Comment #8 posted by runruff on May 24, 2008 at 07:33:37 PT:

Oregon referendum.
This week I found out that our state legislatures in Salem have been busy tweaking our voter enacted laws. Why can't they just get it that democratic republic means government controlled by the people not vise versa?

I was talking to a rep from the OMMP Office and she said the starting Jan. 1st. this year the legislator made it more difficult to obtain a Med Mj Script. This goes against the law voted on by the people.

Chasing the rabbit huh?

"That which is not just is not law."-William Lloyd Garrison

[ Post Comment ]

 
Comment #7 posted by Hope on May 24, 2008 at 07:07:52 PT
Thank you, Sam.
I did enjoy it! (Smiling ten miles wide.)

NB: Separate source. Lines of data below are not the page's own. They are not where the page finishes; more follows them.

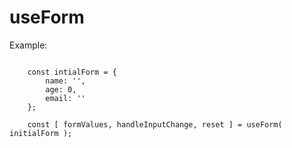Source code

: # useForm

Example:

```

	const intialForm = {
		name: '',
		age: 0,
		email: ''
	};

	const [ formValues, handleInputChange, reset ] = useForm( initialForm );
						

```
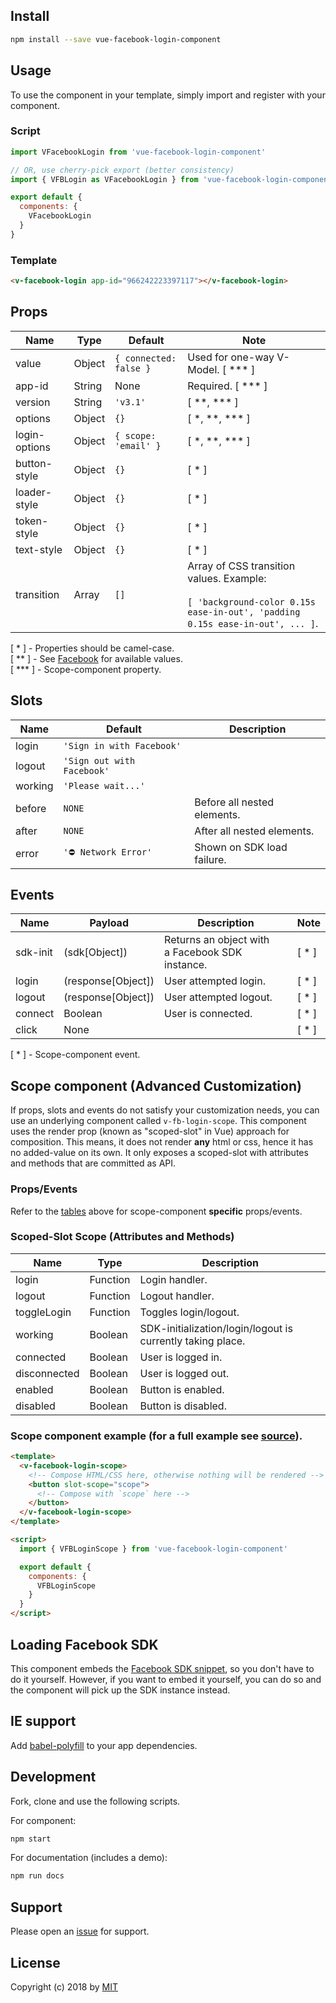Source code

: ## Install

```bash
npm install --save vue-facebook-login-component
```

## Usage

To use the component in your template, simply import and register with your component.

### Script

```js
import VFacebookLogin from 'vue-facebook-login-component'

// OR, use cherry-pick export (better consistency)
import { VFBLogin as VFacebookLogin } from 'vue-facebook-login-component'

export default {
  components: {
    VFacebookLogin
  }
}
```

### Template

```html
<v-facebook-login app-id="966242223397117"></v-facebook-login>
```

## Props

<div id="props-table-wrap" class="docs-table-wrap">

| Name          | Type   | Default                | Note                                                                                                                          |
| ------------- | ------ | ---------------------- | ----------------------------------------------------------------------------------------------------------------------------- |
| value         | Object | `{ connected: false }` | Used for one-way V-Model. [ &ast;&ast;&ast; ]                                                                                 |
| app-id        | String | None                   | Required. [ &ast;&ast;&ast; ]                                                                                                 |
| version       | String | `'v3.1'`               | [ &ast;&ast;, &ast;&ast;&ast; ]                                                                                               |
| options       | Object | `{}`                   | [ &ast;, &ast;&ast;, &ast;&ast;&ast; ]                                                                                        |
| login-options | Object | `{ scope: 'email' }`   | [ &ast;, &ast;&ast;, &ast;&ast;&ast; ]                                                                                        |
| button-style  | Object | `{}`                   | [ &ast; ]                                                                                                                     |
| loader-style  | Object | `{}`                   | [ &ast; ]                                                                                                                     |
| token-style   | Object | `{}`                   | [ &ast; ]                                                                                                                     |
| text-style    | Object | `{}`                   | [ &ast; ]                                                                                                                     |
| transition    | Array  | `[]`                   | Array of CSS transition values. Example:<br><br>`[ 'background-color 0.15s ease-in-out', 'padding 0.15s ease-in-out', ... ]`. |

</div>

[ &ast; ] - Properties should be camel-case.<br>
[ &ast;&ast; ] - See [Facebook](https://developers.facebook.com/docs/javascript/reference/FB.init/) for available values.<br>
[ &ast;&ast;&ast; ] - Scope-component property.

## Slots

<div id="slots-table-wrap" class="docs-table-wrap">

| Name    | Default                    | Description                 |
| ------- | -------------------------- | --------------------------- |
| login   | `'Sign in with Facebook'`  |
| logout  | `'Sign out with Facebook'` |
| working | `'Please wait...'`         |
| before  | `NONE`                     | Before all nested elements. |
| after   | `NONE`                     | After all nested elements.  |
| error   | `'⛔ Network Error'`       | Shown on SDK load failure.  |

</div>

## Events

<div id="events-table-wrap" class="docs-table-wrap">

| Name     | Payload            | Description                                          | Note      |
| -------- | ------------------ | ---------------------------------------------------- | --------- |
| sdk-init | (sdk[Object])      | Returns an object with <br> a Facebook SDK instance. | [ &ast; ] |
| login    | (response[Object]) | User attempted login.                                | [ &ast; ] |
| logout   | (response[Object]) | User attempted logout.                               | [ &ast; ] |
| connect  | Boolean            | User is connected.                                   | [ &ast; ] |
| click    | None               | &nbsp;                                               | [ &ast; ] |

</div>

[ &ast; ] - Scope-component event.

## Scope component (Advanced Customization)

If props, slots and events do not satisfy your customization needs, you can use an underlying component called `v-fb-login-scope`. This component uses the render prop (known as "scoped-slot" in Vue) approach for composition. This means, it does not render **any** html or css, hence it has no added-value on its own. It only exposes a scoped-slot with attributes and methods that are committed as API.

### Props/Events

Refer to the [tables](#props-table-wrap) above for scope-component **specific** props/events.

### Scoped-Slot Scope (Attributes and Methods)

<div id="scope-table-wrap" class="docs-table-wrap">

| Name         | Type     | Description                                                |
| ------------ | -------- | ---------------------------------------------------------- |
| login        | Function | Login handler.                                             |
| logout       | Function | Logout handler.                                            |
| toggleLogin  | Function | Toggles login/logout.                                      |
| working      | Boolean  | SDK-initialization/login/logout is currently taking place. |
| connected    | Boolean  | User is logged in.                                         |
| disconnected | Boolean  | User is logged out.                                        |
| enabled      | Boolean  | Button is enabled.                                         |
| disabled     | Boolean  | Button is disabled.                                        |

</div>

### Scope component example (for a full example see [source](https://github.com/adi518/vue-facebook-login-component/blob/master/src/components/FBLogin.vue)).

```html
<template>
  <v-facebook-login-scope>
    <!-- Compose HTML/CSS here, otherwise nothing will be rendered -->
    <button slot-scope="scope">
      <!-- Compose with `scope` here -->
    </button>
  </v-facebook-login-scope>
</template>

<script>
  import { VFBLoginScope } from 'vue-facebook-login-component'

  export default {
    components: {
      VFBLoginScope
    }
  }
</script>
```

## Loading Facebook SDK

This component embeds the [Facebook SDK snippet](https://developers.facebook.com/docs/javascript/quickstart/), so you don't have to do it yourself. However, if you want to embed it yourself, you can do so and the component will pick up the SDK instance instead.

## IE support

Add [babel-polyfill](https://babeljs.io/docs/en/babel-polyfill) to your app dependencies.

## Development

Fork, clone and use the following scripts.

For component:

```bash
npm start
```

For documentation (includes a demo):

```bash
npm run docs
```

## Support

Please open an [issue](https://github.com/adi518/vue-facebook-login-component/issues) for support.

## License

Copyright (c) 2018 by [MIT](https://opensource.org/licenses/MIT)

You do me good. I can't help but love you. Thank you.

[ Post Comment ]

 
Comment #6 posted by OverwhelmSam on May 23, 2008 at 21:33:57 PT
Hi Hope
Enjoy It:

http://www.youtube.com/watch?v=GdDxz2bkfhE&NR=1

[ Post Comment ]

 
Comment #5 posted by Hope on May 23, 2008 at 21:22:49 PT
GCW and other Coloradans
I hope you are all ok. That was a bad storm up there.

[ Post Comment ]
 
Comment #4 posted by OverwhelmSam on May 23, 2008 at 21:18:56 PT
Round and Round weGo
This article, LOL

Like running a rabbit to ground. If you chase long enough and hard enough, the rabbit just quits. I love this strategy, because the rabbit rarely knows that it is being intentionally worn out.

Round and Round

http://www.youtube.com/watch?v=a5gMeXz2YMw

[ Post Comment ]

 
Comment #3 posted by FoM on May 23, 2008 at 20:26:51 PT
Amount
How can anyone know what a person needs? Cannabis is not a man made drug but an herbal medicine. Sometimes with herbal medicine you might need more and then later on less and sometimes none at all. They always try to make cannabis like a pill.

[ Post Comment ]
 
Comment #2 posted by mykeyb420 on May 23, 2008 at 20:17:22 PT
soooooo
Is my medicine RE -legal again??

yet?

ever??

[ Post Comment ]

 
Comment #1 posted by kaptinemo on May 23, 2008 at 18:54:23 PT:

Yep, just as Prop215 DIDN'T say
Read it. Nothing in there about limits. Damn prohibs keep telling us to respect the law while they twist, bend, warp and otherwise contort it out of cognizance from the original meaning...all the while attempting to grab unwarranted powers for themselves.

But not this time, prohibs...not this time. The judge's gavel came down squarely on your heads. As it should have. Score one for the people!